### Given entries

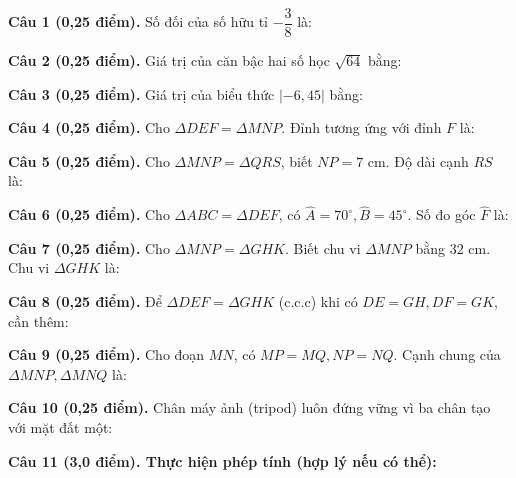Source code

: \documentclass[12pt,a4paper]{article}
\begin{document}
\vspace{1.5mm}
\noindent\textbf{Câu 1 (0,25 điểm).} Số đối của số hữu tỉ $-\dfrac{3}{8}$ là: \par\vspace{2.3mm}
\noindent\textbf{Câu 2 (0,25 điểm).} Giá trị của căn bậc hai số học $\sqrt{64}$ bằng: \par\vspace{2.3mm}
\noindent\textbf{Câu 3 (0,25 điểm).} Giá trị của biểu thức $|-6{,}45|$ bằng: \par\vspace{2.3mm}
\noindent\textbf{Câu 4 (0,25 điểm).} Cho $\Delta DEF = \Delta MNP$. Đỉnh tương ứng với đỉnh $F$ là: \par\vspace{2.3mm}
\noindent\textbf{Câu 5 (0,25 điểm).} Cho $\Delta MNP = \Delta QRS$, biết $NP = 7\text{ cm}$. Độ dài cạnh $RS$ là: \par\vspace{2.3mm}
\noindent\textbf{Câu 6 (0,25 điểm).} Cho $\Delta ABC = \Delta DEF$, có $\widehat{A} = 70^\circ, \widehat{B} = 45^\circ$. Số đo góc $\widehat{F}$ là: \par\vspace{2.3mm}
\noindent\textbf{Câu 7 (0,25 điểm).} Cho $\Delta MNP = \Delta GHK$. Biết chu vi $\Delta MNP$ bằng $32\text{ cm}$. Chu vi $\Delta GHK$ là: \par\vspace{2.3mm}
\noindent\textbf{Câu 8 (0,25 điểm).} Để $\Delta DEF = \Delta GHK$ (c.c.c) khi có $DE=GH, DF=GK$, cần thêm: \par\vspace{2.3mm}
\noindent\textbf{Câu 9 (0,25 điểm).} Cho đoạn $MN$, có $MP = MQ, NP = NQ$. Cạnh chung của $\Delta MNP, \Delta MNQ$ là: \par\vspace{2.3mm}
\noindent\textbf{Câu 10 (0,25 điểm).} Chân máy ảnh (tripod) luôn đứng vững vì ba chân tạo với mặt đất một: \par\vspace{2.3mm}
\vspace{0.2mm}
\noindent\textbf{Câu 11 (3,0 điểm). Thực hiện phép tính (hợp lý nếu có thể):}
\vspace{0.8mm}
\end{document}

######
### Given entries

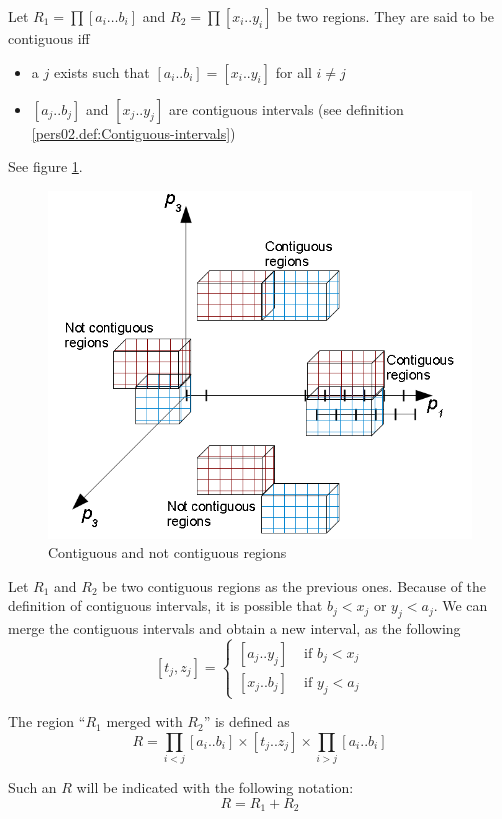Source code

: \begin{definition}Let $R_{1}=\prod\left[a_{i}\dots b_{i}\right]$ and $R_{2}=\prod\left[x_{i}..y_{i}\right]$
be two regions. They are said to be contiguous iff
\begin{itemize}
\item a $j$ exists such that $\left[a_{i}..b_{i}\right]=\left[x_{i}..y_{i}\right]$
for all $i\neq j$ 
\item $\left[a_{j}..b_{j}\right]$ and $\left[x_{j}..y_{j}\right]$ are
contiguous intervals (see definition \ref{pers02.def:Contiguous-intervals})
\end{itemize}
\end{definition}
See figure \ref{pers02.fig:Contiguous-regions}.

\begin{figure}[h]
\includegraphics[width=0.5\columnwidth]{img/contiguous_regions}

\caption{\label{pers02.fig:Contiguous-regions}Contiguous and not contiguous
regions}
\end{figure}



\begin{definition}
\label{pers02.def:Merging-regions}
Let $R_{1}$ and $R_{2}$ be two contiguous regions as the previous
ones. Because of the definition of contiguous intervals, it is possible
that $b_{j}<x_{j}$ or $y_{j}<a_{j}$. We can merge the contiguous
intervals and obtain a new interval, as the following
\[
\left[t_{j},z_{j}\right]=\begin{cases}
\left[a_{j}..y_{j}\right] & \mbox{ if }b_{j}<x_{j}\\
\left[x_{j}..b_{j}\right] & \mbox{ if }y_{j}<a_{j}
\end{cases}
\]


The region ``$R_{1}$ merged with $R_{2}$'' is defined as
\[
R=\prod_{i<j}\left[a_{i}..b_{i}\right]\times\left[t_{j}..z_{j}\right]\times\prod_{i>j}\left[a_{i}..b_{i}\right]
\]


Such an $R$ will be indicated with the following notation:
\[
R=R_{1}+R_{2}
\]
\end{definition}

######

## Action item
Whenever the word "mbox" shows up in a line of the entries above, copy that line.

## Written response
\left[a_{j}..y_{j}\right] & \mbox{ if }b_{j}<x_{j}\\
\left[x_{j}..b_{j}\right] & \mbox{ if }y_{j}<a_{j}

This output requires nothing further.